Task details =>
When a line below holds the string "encontrar", show that line.

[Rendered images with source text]
----------------------------------------
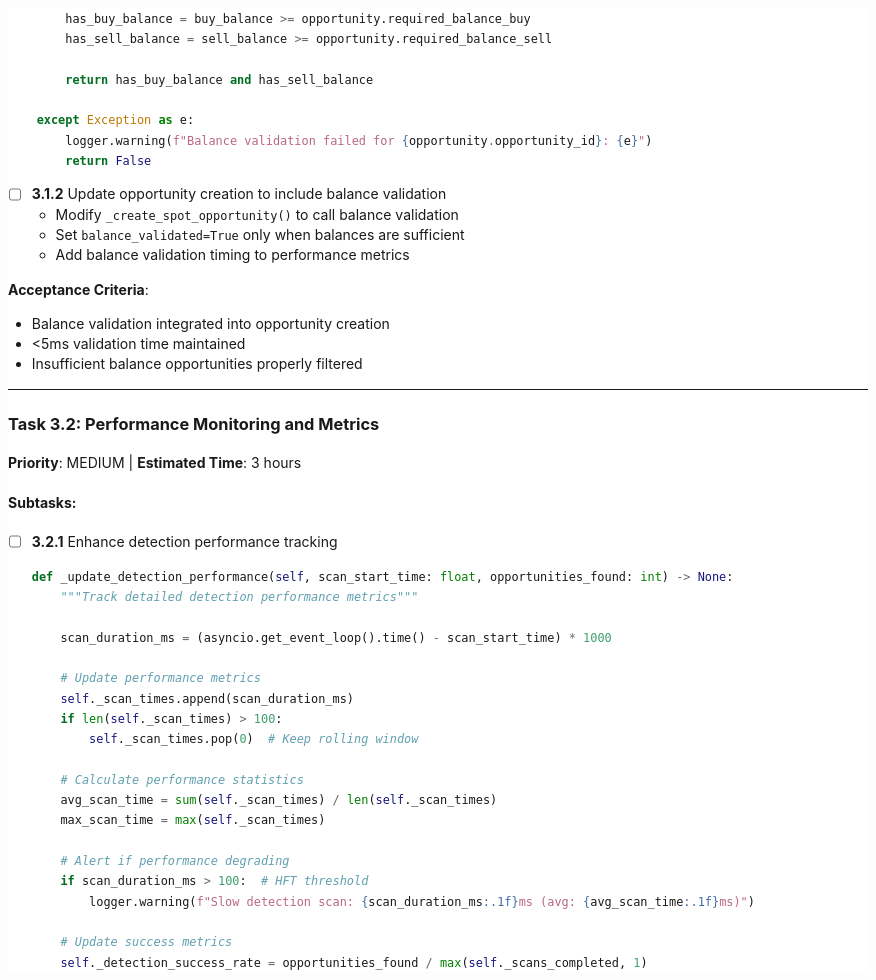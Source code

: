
   ```python
          has_buy_balance = buy_balance >= opportunity.required_balance_buy
          has_sell_balance = sell_balance >= opportunity.required_balance_sell
          
          return has_buy_balance and has_sell_balance
          
      except Exception as e:
          logger.warning(f"Balance validation failed for {opportunity.opportunity_id}: {e}")
          return False
  ```

- [ ] **3.1.2** Update opportunity creation to include balance validation
  - Modify `_create_spot_opportunity()` to call balance validation
  - Set `balance_validated=True` only when balances are sufficient
  - Add balance validation timing to performance metrics

**Acceptance Criteria**:
- Balance validation integrated into opportunity creation
- <5ms validation time maintained
- Insufficient balance opportunities properly filtered

---

### Task 3.2: Performance Monitoring and Metrics
**Priority**: MEDIUM | **Estimated Time**: 3 hours

#### Subtasks:
- [ ] **3.2.1** Enhance detection performance tracking
  ```python
  def _update_detection_performance(self, scan_start_time: float, opportunities_found: int) -> None:
      """Track detailed detection performance metrics"""
      
      scan_duration_ms = (asyncio.get_event_loop().time() - scan_start_time) * 1000
      
      # Update performance metrics
      self._scan_times.append(scan_duration_ms)
      if len(self._scan_times) > 100:
          self._scan_times.pop(0)  # Keep rolling window
      
      # Calculate performance statistics
      avg_scan_time = sum(self._scan_times) / len(self._scan_times)
      max_scan_time = max(self._scan_times)
      
      # Alert if performance degrading
      if scan_duration_ms > 100:  # HFT threshold
          logger.warning(f"Slow detection scan: {scan_duration_ms:.1f}ms (avg: {avg_scan_time:.1f}ms)")
      
      # Update success metrics
      self._detection_success_rate = opportunities_found / max(self._scans_completed, 1)
  ```
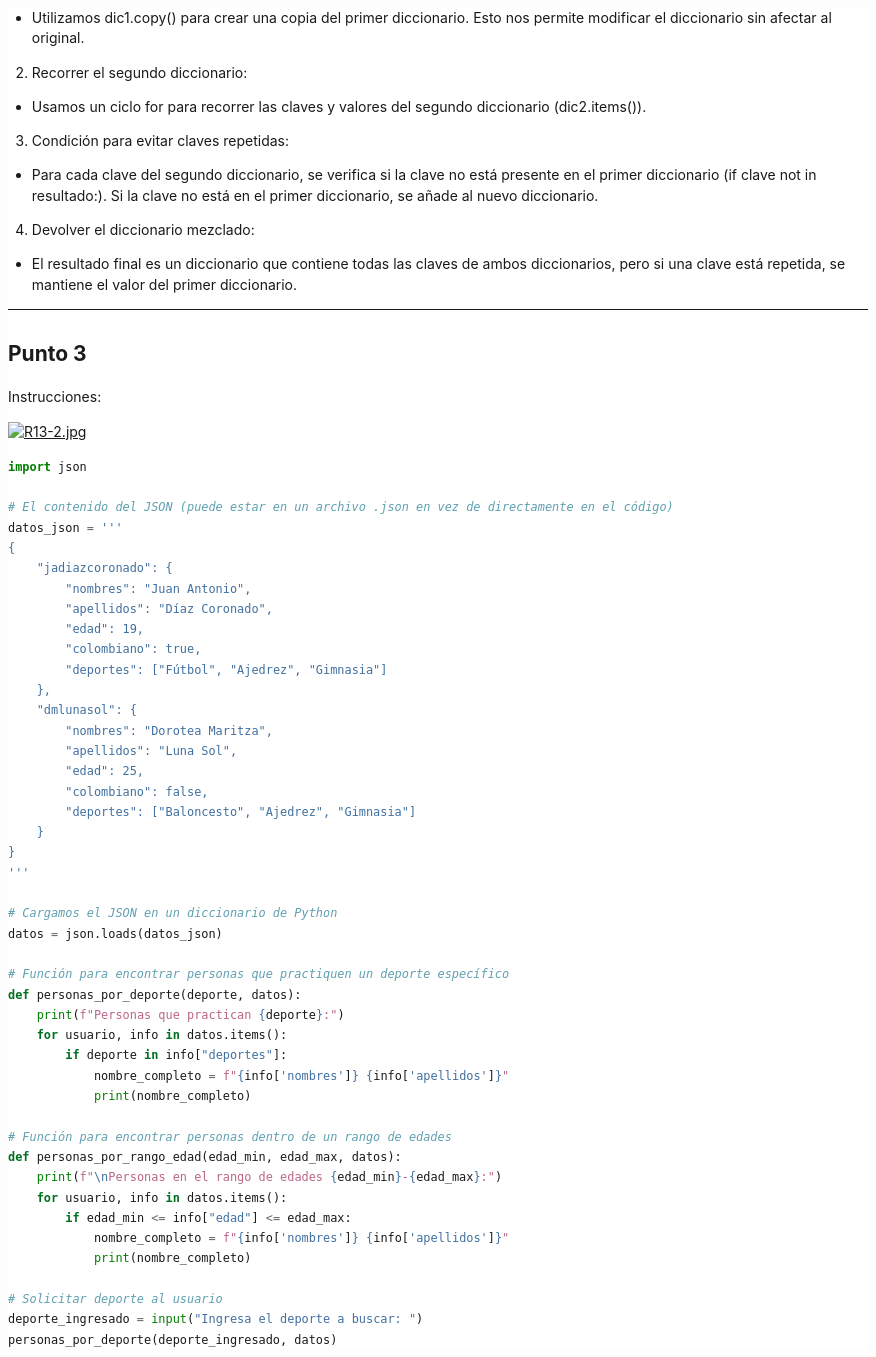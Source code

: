   + Utilizamos dic1.copy() para crear una copia del primer diccionario. Esto nos permite modificar el diccionario sin afectar al original.
2. Recorrer el segundo diccionario:
  + Usamos un ciclo for para recorrer las claves y valores del segundo diccionario (dic2.items()).
3. Condición para evitar claves repetidas:
  + Para cada clave del segundo diccionario, se verifica si la clave no está presente en el primer diccionario (if clave not in resultado:). Si la clave no está en el primer diccionario, se añade al nuevo diccionario.
4. Devolver el diccionario mezclado:
  + El resultado final es un diccionario que contiene todas las claves de ambos diccionarios, pero si una clave está repetida, se mantiene el valor del primer diccionario.
___________________________
## Punto 3
Instrucciones:

[![R13-2.jpg](https://i.postimg.cc/HW8bQ280/R13-2.jpg)](https://postimg.cc/WtjDV0nt)

```python
import json

# El contenido del JSON (puede estar en un archivo .json en vez de directamente en el código)
datos_json = '''
{
    "jadiazcoronado": {
        "nombres": "Juan Antonio",
        "apellidos": "Díaz Coronado",
        "edad": 19,
        "colombiano": true,
        "deportes": ["Fútbol", "Ajedrez", "Gimnasia"]
    },
    "dmlunasol": {
        "nombres": "Dorotea Maritza",
        "apellidos": "Luna Sol",
        "edad": 25,
        "colombiano": false,
        "deportes": ["Baloncesto", "Ajedrez", "Gimnasia"]
    }
}
'''

# Cargamos el JSON en un diccionario de Python
datos = json.loads(datos_json)

# Función para encontrar personas que practiquen un deporte específico
def personas_por_deporte(deporte, datos):
    print(f"Personas que practican {deporte}:")
    for usuario, info in datos.items():
        if deporte in info["deportes"]:
            nombre_completo = f"{info['nombres']} {info['apellidos']}"
            print(nombre_completo)

# Función para encontrar personas dentro de un rango de edades
def personas_por_rango_edad(edad_min, edad_max, datos):
    print(f"\nPersonas en el rango de edades {edad_min}-{edad_max}:")
    for usuario, info in datos.items():
        if edad_min <= info["edad"] <= edad_max:
            nombre_completo = f"{info['nombres']} {info['apellidos']}"
            print(nombre_completo)

# Solicitar deporte al usuario
deporte_ingresado = input("Ingresa el deporte a buscar: ")
personas_por_deporte(deporte_ingresado, datos)

```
----------------------------------------
Result of the exercise =>
# Función para encontrar personas que practiquen un deporte específico
# Función para encontrar personas dentro de un rango de edades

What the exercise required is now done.